(DATASET EXCERPTS)

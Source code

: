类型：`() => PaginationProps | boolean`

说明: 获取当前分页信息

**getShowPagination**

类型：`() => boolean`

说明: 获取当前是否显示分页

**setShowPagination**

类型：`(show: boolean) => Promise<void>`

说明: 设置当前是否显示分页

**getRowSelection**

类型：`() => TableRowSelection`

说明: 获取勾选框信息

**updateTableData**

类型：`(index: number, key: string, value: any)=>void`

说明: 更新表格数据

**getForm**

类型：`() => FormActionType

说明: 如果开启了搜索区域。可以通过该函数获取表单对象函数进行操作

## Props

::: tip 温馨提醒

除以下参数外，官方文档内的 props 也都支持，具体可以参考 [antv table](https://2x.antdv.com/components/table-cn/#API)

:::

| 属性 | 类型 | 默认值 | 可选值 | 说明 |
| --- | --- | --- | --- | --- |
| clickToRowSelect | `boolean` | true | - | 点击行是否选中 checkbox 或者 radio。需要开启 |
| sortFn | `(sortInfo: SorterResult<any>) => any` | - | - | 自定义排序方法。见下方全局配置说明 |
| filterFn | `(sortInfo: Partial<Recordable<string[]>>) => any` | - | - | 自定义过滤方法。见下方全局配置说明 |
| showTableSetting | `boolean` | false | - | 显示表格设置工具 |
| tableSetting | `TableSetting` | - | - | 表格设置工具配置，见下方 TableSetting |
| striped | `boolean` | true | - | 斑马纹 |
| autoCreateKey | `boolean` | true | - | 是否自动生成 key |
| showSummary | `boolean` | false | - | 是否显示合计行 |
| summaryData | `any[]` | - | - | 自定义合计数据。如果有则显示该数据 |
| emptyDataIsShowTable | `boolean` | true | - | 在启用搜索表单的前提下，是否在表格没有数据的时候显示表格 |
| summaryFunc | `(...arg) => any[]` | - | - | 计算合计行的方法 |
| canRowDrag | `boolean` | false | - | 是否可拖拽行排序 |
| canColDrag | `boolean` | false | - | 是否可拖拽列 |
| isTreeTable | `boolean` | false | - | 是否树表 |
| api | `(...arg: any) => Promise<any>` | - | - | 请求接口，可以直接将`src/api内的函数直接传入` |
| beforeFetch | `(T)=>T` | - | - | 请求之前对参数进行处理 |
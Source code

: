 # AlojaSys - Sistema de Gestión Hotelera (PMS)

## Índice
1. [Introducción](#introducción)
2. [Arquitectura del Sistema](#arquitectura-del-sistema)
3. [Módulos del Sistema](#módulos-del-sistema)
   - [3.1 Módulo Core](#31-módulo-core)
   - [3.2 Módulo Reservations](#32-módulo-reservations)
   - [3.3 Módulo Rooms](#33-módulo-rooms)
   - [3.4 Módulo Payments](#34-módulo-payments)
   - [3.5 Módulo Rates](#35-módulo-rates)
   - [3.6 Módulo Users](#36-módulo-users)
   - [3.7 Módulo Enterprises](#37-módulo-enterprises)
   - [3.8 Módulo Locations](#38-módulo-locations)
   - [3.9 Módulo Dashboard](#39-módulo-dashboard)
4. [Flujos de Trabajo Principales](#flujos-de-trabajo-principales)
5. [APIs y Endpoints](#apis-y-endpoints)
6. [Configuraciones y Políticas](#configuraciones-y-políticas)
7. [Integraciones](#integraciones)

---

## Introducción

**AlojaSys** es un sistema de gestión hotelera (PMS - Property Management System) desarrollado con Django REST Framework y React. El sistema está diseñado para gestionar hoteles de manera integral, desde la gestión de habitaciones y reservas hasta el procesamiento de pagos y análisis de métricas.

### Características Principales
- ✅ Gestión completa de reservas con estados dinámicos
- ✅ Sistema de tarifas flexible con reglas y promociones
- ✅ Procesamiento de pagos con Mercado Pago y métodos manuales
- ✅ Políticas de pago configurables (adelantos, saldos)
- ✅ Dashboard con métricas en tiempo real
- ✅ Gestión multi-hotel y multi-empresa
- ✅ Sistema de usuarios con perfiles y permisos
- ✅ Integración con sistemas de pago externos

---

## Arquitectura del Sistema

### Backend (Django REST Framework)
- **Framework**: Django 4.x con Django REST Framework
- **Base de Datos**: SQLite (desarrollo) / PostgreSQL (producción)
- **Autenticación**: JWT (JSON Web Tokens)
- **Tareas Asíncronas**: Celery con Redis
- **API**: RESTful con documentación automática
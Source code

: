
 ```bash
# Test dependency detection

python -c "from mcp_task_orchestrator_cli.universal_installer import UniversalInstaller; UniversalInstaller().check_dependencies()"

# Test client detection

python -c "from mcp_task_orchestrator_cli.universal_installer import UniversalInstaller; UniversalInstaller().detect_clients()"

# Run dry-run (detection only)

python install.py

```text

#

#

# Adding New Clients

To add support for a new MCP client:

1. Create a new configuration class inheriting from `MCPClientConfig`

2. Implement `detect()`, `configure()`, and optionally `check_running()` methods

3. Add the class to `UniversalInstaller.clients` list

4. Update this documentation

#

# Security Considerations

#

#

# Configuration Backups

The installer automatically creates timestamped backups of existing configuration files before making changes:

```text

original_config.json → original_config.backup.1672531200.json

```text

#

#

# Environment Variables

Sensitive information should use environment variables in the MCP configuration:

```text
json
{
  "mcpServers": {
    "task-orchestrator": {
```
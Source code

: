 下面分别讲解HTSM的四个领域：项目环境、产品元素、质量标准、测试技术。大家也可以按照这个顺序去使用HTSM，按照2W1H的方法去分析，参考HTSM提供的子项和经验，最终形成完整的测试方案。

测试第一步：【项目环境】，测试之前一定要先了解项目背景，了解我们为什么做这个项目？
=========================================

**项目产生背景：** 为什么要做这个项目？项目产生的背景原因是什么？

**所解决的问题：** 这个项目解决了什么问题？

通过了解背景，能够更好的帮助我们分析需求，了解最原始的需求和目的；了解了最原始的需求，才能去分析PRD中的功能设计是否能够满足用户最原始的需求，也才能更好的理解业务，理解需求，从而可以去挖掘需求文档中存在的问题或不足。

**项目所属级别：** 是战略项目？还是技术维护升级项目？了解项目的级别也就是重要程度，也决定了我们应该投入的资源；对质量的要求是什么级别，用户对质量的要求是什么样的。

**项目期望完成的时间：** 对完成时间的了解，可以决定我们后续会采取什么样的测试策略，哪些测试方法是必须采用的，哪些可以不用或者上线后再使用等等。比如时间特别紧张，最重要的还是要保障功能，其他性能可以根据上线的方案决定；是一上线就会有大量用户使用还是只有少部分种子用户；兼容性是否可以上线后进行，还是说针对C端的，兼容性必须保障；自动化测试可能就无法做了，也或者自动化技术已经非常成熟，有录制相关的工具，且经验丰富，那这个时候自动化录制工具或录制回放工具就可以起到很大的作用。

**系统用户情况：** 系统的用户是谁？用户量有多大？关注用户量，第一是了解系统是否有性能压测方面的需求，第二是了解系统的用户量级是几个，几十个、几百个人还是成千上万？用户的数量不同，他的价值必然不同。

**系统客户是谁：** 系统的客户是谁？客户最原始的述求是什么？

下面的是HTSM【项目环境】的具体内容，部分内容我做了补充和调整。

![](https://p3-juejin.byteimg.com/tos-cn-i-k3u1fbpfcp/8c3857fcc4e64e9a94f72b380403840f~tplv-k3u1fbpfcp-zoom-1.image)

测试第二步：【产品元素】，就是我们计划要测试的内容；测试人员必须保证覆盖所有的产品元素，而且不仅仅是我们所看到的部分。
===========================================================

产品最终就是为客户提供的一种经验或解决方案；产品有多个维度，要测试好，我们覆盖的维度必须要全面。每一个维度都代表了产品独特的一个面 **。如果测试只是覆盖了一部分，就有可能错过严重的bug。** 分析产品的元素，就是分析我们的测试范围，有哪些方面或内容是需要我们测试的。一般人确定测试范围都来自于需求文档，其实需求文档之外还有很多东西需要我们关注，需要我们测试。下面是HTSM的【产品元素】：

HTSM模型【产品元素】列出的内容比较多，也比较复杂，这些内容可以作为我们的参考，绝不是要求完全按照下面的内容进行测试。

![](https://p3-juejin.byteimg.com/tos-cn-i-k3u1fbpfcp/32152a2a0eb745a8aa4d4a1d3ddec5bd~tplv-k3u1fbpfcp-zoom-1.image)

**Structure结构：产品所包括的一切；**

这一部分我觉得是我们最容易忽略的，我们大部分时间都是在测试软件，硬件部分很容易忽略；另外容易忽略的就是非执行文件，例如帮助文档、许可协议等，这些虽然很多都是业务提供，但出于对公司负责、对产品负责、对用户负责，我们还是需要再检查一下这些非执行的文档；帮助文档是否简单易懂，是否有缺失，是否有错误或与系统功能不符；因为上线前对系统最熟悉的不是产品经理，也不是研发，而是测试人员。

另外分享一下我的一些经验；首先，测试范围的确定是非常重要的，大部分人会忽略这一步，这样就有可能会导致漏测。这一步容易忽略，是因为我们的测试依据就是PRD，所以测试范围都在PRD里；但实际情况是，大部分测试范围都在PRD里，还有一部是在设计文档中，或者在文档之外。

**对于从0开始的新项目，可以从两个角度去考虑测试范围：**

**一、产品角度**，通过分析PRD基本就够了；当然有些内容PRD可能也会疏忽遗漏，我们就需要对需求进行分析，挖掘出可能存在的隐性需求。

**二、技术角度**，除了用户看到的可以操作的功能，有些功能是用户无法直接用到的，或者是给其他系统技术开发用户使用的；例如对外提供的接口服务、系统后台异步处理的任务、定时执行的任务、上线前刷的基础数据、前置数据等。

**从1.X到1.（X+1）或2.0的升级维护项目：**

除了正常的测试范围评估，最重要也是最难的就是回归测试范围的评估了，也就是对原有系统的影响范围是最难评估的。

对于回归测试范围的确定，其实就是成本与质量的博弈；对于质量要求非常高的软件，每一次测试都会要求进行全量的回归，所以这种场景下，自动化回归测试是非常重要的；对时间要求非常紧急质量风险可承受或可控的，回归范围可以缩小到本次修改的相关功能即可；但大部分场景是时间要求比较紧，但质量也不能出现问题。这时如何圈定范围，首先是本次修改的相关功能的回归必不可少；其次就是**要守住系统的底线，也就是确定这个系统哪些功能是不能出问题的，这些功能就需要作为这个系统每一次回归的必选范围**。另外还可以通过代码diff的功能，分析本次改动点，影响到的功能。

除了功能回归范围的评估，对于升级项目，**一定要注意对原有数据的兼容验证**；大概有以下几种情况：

(End DATASET EXCERPTS)

> PROBLEM REQUIREMENTS
Which lines above include the word "Políticas"? Return each one.

> EXERCISE RESPONSE
6. [Configuraciones y Políticas](#configuraciones-y-políticas)
- ✅ Políticas de pago configurables (adelantos, saldos)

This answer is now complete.